Thin-film lithium niobate optical modulators with an extrapolated bandwidth of 170 GHz
14 March 2022
High-speed modulators with low driving voltage, low loss, and compact size are essential for future optical communication systems. Thin-film lithium niobate modulators have met each of these criteria separately, but simultaneous achievement of all of them has been challenging on this platform. Low driving voltage electro-optic modulators necessitate either a narrow gap between the electrodes or an elongated Mach-Zehnder arms, both of which adversely affect the microwave loss, hence the bandwidth. Here, this trade-off is alleviated by placing the optical waveguides non-symmetrically with respect to the electrodes and by including a dielectric buffer layer beneath the electrodes.
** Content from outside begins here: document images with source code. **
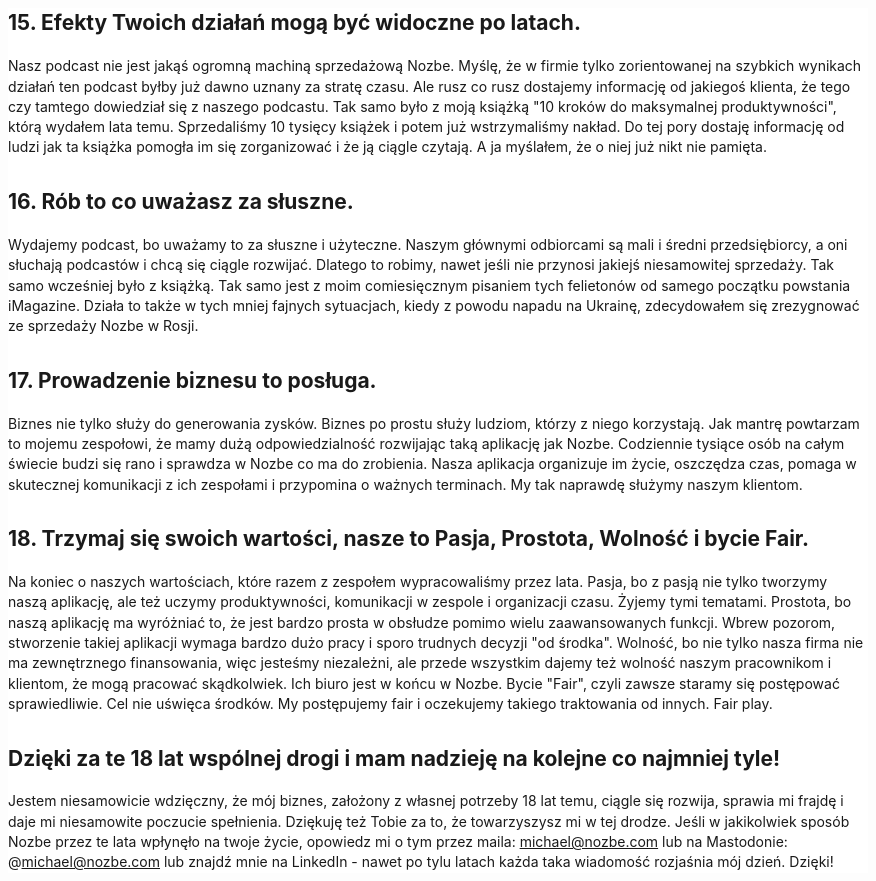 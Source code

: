 ## 15. Efekty Twoich działań mogą być widoczne po latach.

Nasz podcast nie jest jakąś ogromną machiną sprzedażową Nozbe. Myślę, że w firmie tylko zorientowanej na szybkich wynikach działań ten podcast byłby już dawno uznany za stratę czasu. Ale rusz co rusz dostajemy informację od jakiegoś klienta, że tego czy tamtego dowiedział się z naszego podcastu. Tak samo było z moją książką "10 kroków do maksymalnej produktywności", którą wydałem lata temu. Sprzedaliśmy 10 tysięcy książek i potem już wstrzymaliśmy nakład. Do tej pory dostaję informację od ludzi jak ta książka pomogła im się zorganizować i że ją ciągle czytają. A ja myślałem, że o niej już nikt nie pamięta.

## 16. Rób to co uważasz za słuszne.

Wydajemy podcast, bo uważamy to za słuszne i użyteczne. Naszym głównymi odbiorcami są mali i średni przedsiębiorcy, a oni słuchają podcastów i chcą się ciągle rozwijać. Dlatego to robimy, nawet jeśli nie przynosi jakiejś niesamowitej sprzedaży. Tak samo wcześniej było z książką. Tak samo jest z moim comiesięcznym pisaniem tych felietonów od samego początku powstania iMagazine. Działa to także w tych mniej fajnych sytuacjach, kiedy z powodu napadu na Ukrainę, zdecydowałem się zrezygnować ze sprzedaży Nozbe w Rosji.

## 17. Prowadzenie biznesu to posługa.

Biznes nie tylko służy do generowania zysków. Biznes po prostu służy ludziom, którzy z niego korzystają. Jak mantrę powtarzam to mojemu zespołowi, że mamy dużą odpowiedzialność rozwijając taką aplikację jak Nozbe. Codziennie tysiące osób na całym świecie budzi się rano i sprawdza w Nozbe co ma do zrobienia. Nasza aplikacja organizuje im życie, oszczędza czas, pomaga w skutecznej komunikacji z ich zespołami i przypomina o ważnych terminach. My tak naprawdę służymy naszym klientom.

## 18. Trzymaj się swoich wartości, nasze to Pasja, Prostota, Wolność i bycie Fair.

Na koniec o naszych wartościach, które razem z zespołem wypracowaliśmy przez lata. Pasja, bo z pasją nie tylko tworzymy naszą aplikację, ale też uczymy produktywności, komunikacji w zespole i organizacji czasu. Żyjemy tymi tematami. Prostota, bo naszą aplikację ma wyróżniać to, że jest bardzo prosta w obsłudze pomimo wielu zaawansowanych funkcji. Wbrew pozorom, stworzenie takiej aplikacji wymaga bardzo dużo pracy i sporo trudnych decyzji "od środka". Wolność, bo nie tylko nasza firma nie ma zewnętrznego finansowania, więc jesteśmy niezależni, ale przede wszystkim dajemy też wolność naszym pracownikom i klientom, że mogą pracować skądkolwiek. Ich biuro jest w końcu w Nozbe. Bycie "Fair", czyli zawsze staramy się postępować sprawiedliwie. Cel nie uświęca środków. My postępujemy fair i oczekujemy takiego traktowania od innych. Fair play.

## Dzięki za te 18 lat wspólnej drogi i mam nadzieję na kolejne co najmniej tyle!

Jestem niesamowicie wdzięczny, że mój biznes, założony z własnej potrzeby 18 lat temu, ciągle się rozwija, sprawia mi frajdę i daje mi niesamowite poczucie spełnienia. Dziękuję też Tobie za to, że towarzyszysz mi w tej drodze. Jeśli w jakikolwiek sposób Nozbe przez te lata wpłynęło na twoje życie, opowiedz mi o tym przez maila: michael@nozbe.com lub na Mastodonie: @michael@nozbe.com lub znajdź mnie na LinkedIn - nawet po tylu latach każda taka wiadomość rozjaśnia mój dzień. Dzięki!

[n]: https://michael.gratis/nozbe_pl
[np]: https://michael.gratis/nozbepersonal_pl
Exploiting this novel design yields a modulator with a measured roll-off of only 2 dB from low frequencies up to 100 GHz, and with an extrapolated 3-dB bandwidth of 170 GHz. The measured voltage length product of this sub-terahertz device is 3.3 V.cm. Another device, optimized for a lower voltage length product of 2.2 V.cm, exhibits a 3-dB electro-optic bandwidth of 84 GHz. The devices are also tested for eight-level phase-amplitude modulation (PAM-8) and demonstrate data rates of up to 240 Gbit/s at 80 Gbaud, validating that the modulators are a propitious candidate for next-generation optical communication systems.